-------- SOURCE DATA --------

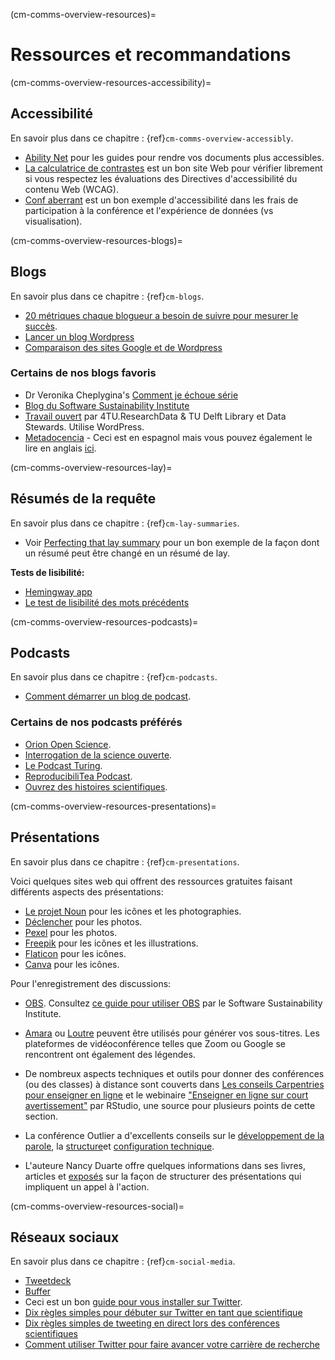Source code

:(cm-comms-overview-resources)=
# Ressources et recommandations

(cm-comms-overview-resources-accessibility)=
## Accessibilité

En savoir plus dans ce chapitre : {ref}`cm-comms-overview-accessibly`.

* [Ability Net](https://abilitynet.org.uk/) pour les guides pour rendre vos documents plus accessibles.
* [La calculatrice de contrastes](https://contrastchecker.com/) est un bon site Web pour vérifier librement si vous respectez les évaluations des Directives d'accessibilité du contenu Web (WCAG).
* [Conf aberrant](https://www.outlierconf.com/) est un bon exemple d'accessibilité dans les frais de participation à la conférence et l'expérience de données (vs visualisation).

(cm-comms-overview-resources-blogs)=
## Blogs

En savoir plus dans ce chapitre : {ref}`cm-blogs`.

* [20 métriques chaque blogueur a besoin de suivre pour mesurer le succès](https://www.dreamhost.com/blog/metrics-every-blogger-needs-to-track/).
* [Lancer un blog Wordpress](https://www.podcastinsights.com/start-a-wordpress-blog/)
* [Comparaison des sites Google et de Wordpress](https://superbwebsitebuilders.com/google-sites-vs-wordpress)

### Certains de nos blogs favoris
* Dr Veronika Cheplygina's [Comment je échoue série](https://veronikach.com/failure/)
* [Blog du Software Sustainability Institute](https://www.software.ac.uk/blog)
* [Travail ouvert](https://openworking.wordpress.com/) par 4TU.ResearchData & TU Delft Library et Data Stewards. Utilise WordPress.
* [Metadocencia](https://metadocencia.netlify.app/post/) - Ceci est en espagnol mais vous pouvez également le lire en anglais [ici](https://metadocencia.netlify.app/en/post/).

(cm-comms-overview-resources-lay)=
## Résumés de la requête

En savoir plus dans ce chapitre : {ref}`cm-lay-summaries`.

* Voir  [Perfecting that lay summary](https://bitesizebio.com/10871/perfecting-that-lay-summary/) pour un bon exemple de la façon dont un résumé peut être changé en un résumé de lay.

**Tests de lisibilité:**
* [Hemingway app](http://www.hemingwayapp.com/)
* [Le test de lisibilité des mots précédents](http://thefirstword.co.uk/readabilitytest/)


(cm-comms-overview-resources-podcasts)=
## Podcasts

En savoir plus dans ce chapitre : {ref}`cm-podcasts`.

* [Comment démarrer un blog de podcast](https://www.podcastinsights.com/start-a-podcast/?gclid=CjwKCAiA9vOABhBfEiwATCi7GNV7zJl0tHaVkW-7DCjVdAwGa4q0vbaXB44xsSBHp7YBO8K6pH0syBoCVtUQAvD_BwE).

### Certains de nos podcasts préférés
* [Orion Open Science](https://www.orion-openscience.eu/publications/training-materials/201902/podcasts).
* [Interrogation de la science ouverte](https://soundcloud.com/opensciencetalk).
* [Le Podcast Turing](https://www.turing.ac.uk/news/turing-podcast).
* [ReproducibiliTea Podcast](https://soundcloud.com/reproducibilitea).
* [Ouvrez des histoires scientifiques](https://podcasts.apple.com/gb/podcast/open-science-stories/id1547403532).

(cm-comms-overview-resources-presentations)=
## Présentations

En savoir plus dans ce chapitre : {ref}`cm-presentations`.

Voici quelques sites web qui offrent des ressources gratuites faisant différents aspects des présentations:

* [Le projet Noun](https://thenounproject.com) pour les icônes et les photographies.
* [Déclencher](https://unsplash.com) pour les photos.
* [Pexel](https://www.pexels.com) pour les photos.
* [Freepik](https://www.freepik.com/free-photos-vectors/english) pour les icônes et les illustrations.
* [Flaticon](https://www.flaticon.com/free-icons/english) pour les icônes.
* [Canva](https://www.canva.com) pour les icônes.

Pour l'enregistrement des discussions:
* [OBS](https://obsproject.com). Consultez [ce guide pour utiliser OBS](https://software.ac.uk/fellowship-programme/2019/application-video-guide) par le Software Sustainability Institute.
* [Amara](https://amara.org) ou [Loutre](https://otter.ai/) peuvent être utilisés pour générer vos sous-titres. Les plateformes de vidéoconférence telles que Zoom ou Google se rencontrent ont également des légendes.

* De nombreux aspects techniques et outils pour donner des conférences (ou des classes) à distance sont couverts dans [Les conseils Carpentries pour enseigner en ligne](https://carpentries.org/blog/2020/03/tips-for-teaching-online/) et le webinaire ["Enseigner en ligne sur court avertissement"](https://rstd.io/teach-online-2020) par RStudio, une source pour plusieurs points de cette section.

* La conférence Outlier a d'excellents conseils sur le [développement de la parole](https://docs.google.com/presentation/d/1VltGZmwfFcqwJ_pMwNx-ECfhgtl0dhxYC99qM5xnV-U/), la [structure](https://docs.google.com/presentation/d/1XyFdpqjlvXd_8kIl3dJFHhGTcywX0tayQtHXXYUi9DQ/)et [configuration technique](https://https://docs.google.com/presentation/d/1ZLrVBs5Zt9_DDu2TYUN3CzsEr1WiMXbwj-AP5m9Rbhc/).

* L'auteure Nancy Duarte offre quelques informations dans ses livres, articles et [exposés](https://://www.ted.com/talks/nancy_duarte_the_secret_structure_of_great_talks?) sur la façon de structurer des présentations qui impliquent un appel à l'action.

(cm-comms-overview-resources-social)=
## Réseaux sociaux

En savoir plus dans ce chapitre : {ref}`cm-social-media`.

* [Tweetdeck](https://tweetdeck.twitter.com/)
* [Buffer](https://buffer.com/)
* Ceci est un bon [guide pour vous installer sur Twitter](https://www.wired.com/story/how-to-setup-twitter-search-hashtag-and-login-help/).
* [Dix règles simples pour débuter sur Twitter en tant que scientifique](https://journals.plos.org/ploscompbiol/article?id=10.1371/journal.pcbi.1007513)
* [Dix règles simples de tweeting en direct lors des conférences scientifiques](https://journals.plos.org/ploscompbiol/article?id=10.1371/journal.pcbi.1003789)
* [Comment utiliser Twitter pour faire avancer votre carrière de recherche](https://www.nature.com/articles/d41586-019-00535-w)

--------

WORK REQUIRED:
When copying the entries, drop the images and keep every line exact.

EXERCISE ANSWER:
Source code

:(cm-comms-overview-resources)=
# Ressources et recommandations

(cm-comms-overview-resources-accessibility)=
## Accessibilité

En savoir plus dans ce chapitre : {ref}`cm-comms-overview-accessibly`.

* [Ability Net](https://abilitynet.org.uk/) pour les guides pour rendre vos documents plus accessibles.
* [La calculatrice de contrastes](https://contrastchecker.com/) est un bon site Web pour vérifier librement si vous respectez les évaluations des Directives d'accessibilité du contenu Web (WCAG).
* [Conf aberrant](https://www.outlierconf.com/) est un bon exemple d'accessibilité dans les frais de participation à la conférence et l'expérience de données (vs visualisation).

(cm-comms-overview-resources-blogs)=
## Blogs

En savoir plus dans ce chapitre : {ref}`cm-blogs`.

* [20 métriques chaque blogueur a besoin de suivre pour mesurer le succès](https://www.dreamhost.com/blog/metrics-every-blogger-needs-to-track/).
* [Lancer un blog Wordpress](https://www.podcastinsights.com/start-a-wordpress-blog/)
* [Comparaison des sites Google et de Wordpress](https://superbwebsitebuilders.com/google-sites-vs-wordpress)

### Certains de nos blogs favoris
* Dr Veronika Cheplygina's [Comment je échoue série](https://veronikach.com/failure/)
* [Blog du Software Sustainability Institute](https://www.software.ac.uk/blog)
* [Travail ouvert](https://openworking.wordpress.com/) par 4TU.ResearchData & TU Delft Library et Data Stewards. Utilise WordPress.
* [Metadocencia](https://metadocencia.netlify.app/post/) - Ceci est en espagnol mais vous pouvez également le lire en anglais [ici](https://metadocencia.netlify.app/en/post/).

(cm-comms-overview-resources-lay)=
## Résumés de la requête

En savoir plus dans ce chapitre : {ref}`cm-lay-summaries`.

* Voir  [Perfecting that lay summary](https://bitesizebio.com/10871/perfecting-that-lay-summary/) pour un bon exemple de la façon dont un résumé peut être changé en un résumé de lay.

**Tests de lisibilité:**
* [Hemingway app](http://www.hemingwayapp.com/)
* [Le test de lisibilité des mots précédents](http://thefirstword.co.uk/readabilitytest/)


(cm-comms-overview-resources-podcasts)=
## Podcasts

En savoir plus dans ce chapitre : {ref}`cm-podcasts`.

* [Comment démarrer un blog de podcast](https://www.podcastinsights.com/start-a-podcast/?gclid=CjwKCAiA9vOABhBfEiwATCi7GNV7zJl0tHaVkW-7DCjVdAwGa4q0vbaXB44xsSBHp7YBO8K6pH0syBoCVtUQAvD_BwE).

### Certains de nos podcasts préférés
* [Orion Open Science](https://www.orion-openscience.eu/publications/training-materials/201902/podcasts).
* [Interrogation de la science ouverte](https://soundcloud.com/opensciencetalk).
* [Le Podcast Turing](https://www.turing.ac.uk/news/turing-podcast).
* [ReproducibiliTea Podcast](https://soundcloud.com/reproducibilitea).
* [Ouvrez des histoires scientifiques](https://podcasts.apple.com/gb/podcast/open-science-stories/id1547403532).

(cm-comms-overview-resources-presentations)=
## Présentations

En savoir plus dans ce chapitre : {ref}`cm-presentations`.

Voici quelques sites web qui offrent des ressources gratuites faisant différents aspects des présentations:

* [Le projet Noun](https://thenounproject.com) pour les icônes et les photographies.
* [Déclencher](https://unsplash.com) pour les photos.
* [Pexel](https://www.pexels.com) pour les photos.
* [Freepik](https://www.freepik.com/free-photos-vectors/english) pour les icônes et les illustrations.
* [Flaticon](https://www.flaticon.com/free-icons/english) pour les icônes.
* [Canva](https://www.canva.com) pour les icônes.

Pour l'enregistrement des discussions:
* [OBS](https://obsproject.com). Consultez [ce guide pour utiliser OBS](https://software.ac.uk/fellowship-programme/2019/application-video-guide) par le Software Sustainability Institute.
* [Amara](https://amara.org) ou [Loutre](https://otter.ai/) peuvent être utilisés pour générer vos sous-titres. Les plateformes de vidéoconférence telles que Zoom ou Google se rencontrent ont également des légendes.

* De nombreux aspects techniques et outils pour donner des conférences (ou des classes) à distance sont couverts dans [Les conseils Carpentries pour enseigner en ligne](https://carpentries.org/blog/2020/03/tips-for-teaching-online/) et le webinaire ["Enseigner en ligne sur court avertissement"](https://rstd.io/teach-online-2020) par RStudio, une source pour plusieurs points de cette section.

* La conférence Outlier a d'excellents conseils sur le [développement de la parole](https://docs.google.com/presentation/d/1VltGZmwfFcqwJ_pMwNx-ECfhgtl0dhxYC99qM5xnV-U/), la [structure](https://docs.google.com/presentation/d/1XyFdpqjlvXd_8kIl3dJFHhGTcywX0tayQtHXXYUi9DQ/)et [configuration technique](https://https://docs.google.com/presentation/d/1ZLrVBs5Zt9_DDu2TYUN3CzsEr1WiMXbwj-AP5m9Rbhc/).

* L'auteure Nancy Duarte offre quelques informations dans ses livres, articles et [exposés](https://://www.ted.com/talks/nancy_duarte_the_secret_structure_of_great_talks?) sur la façon de structurer des présentations qui impliquent un appel à l'action.

(cm-comms-overview-resources-social)=
## Réseaux sociaux

En savoir plus dans ce chapitre : {ref}`cm-social-media`.

* [Tweetdeck](https://tweetdeck.twitter.com/)
* [Buffer](https://buffer.com/)
* Ceci est un bon [guide pour vous installer sur Twitter](https://www.wired.com/story/how-to-setup-twitter-search-hashtag-and-login-help/).
* [Dix règles simples pour débuter sur Twitter en tant que scientifique](https://journals.plos.org/ploscompbiol/article?id=10.1371/journal.pcbi.1007513)
* [Dix règles simples de tweeting en direct lors des conférences scientifiques](https://journals.plos.org/ploscompbiol/article?id=10.1371/journal.pcbi.1003789)
* [Comment utiliser Twitter pour faire avancer votre carrière de recherche](https://www.nature.com/articles/d41586-019-00535-w)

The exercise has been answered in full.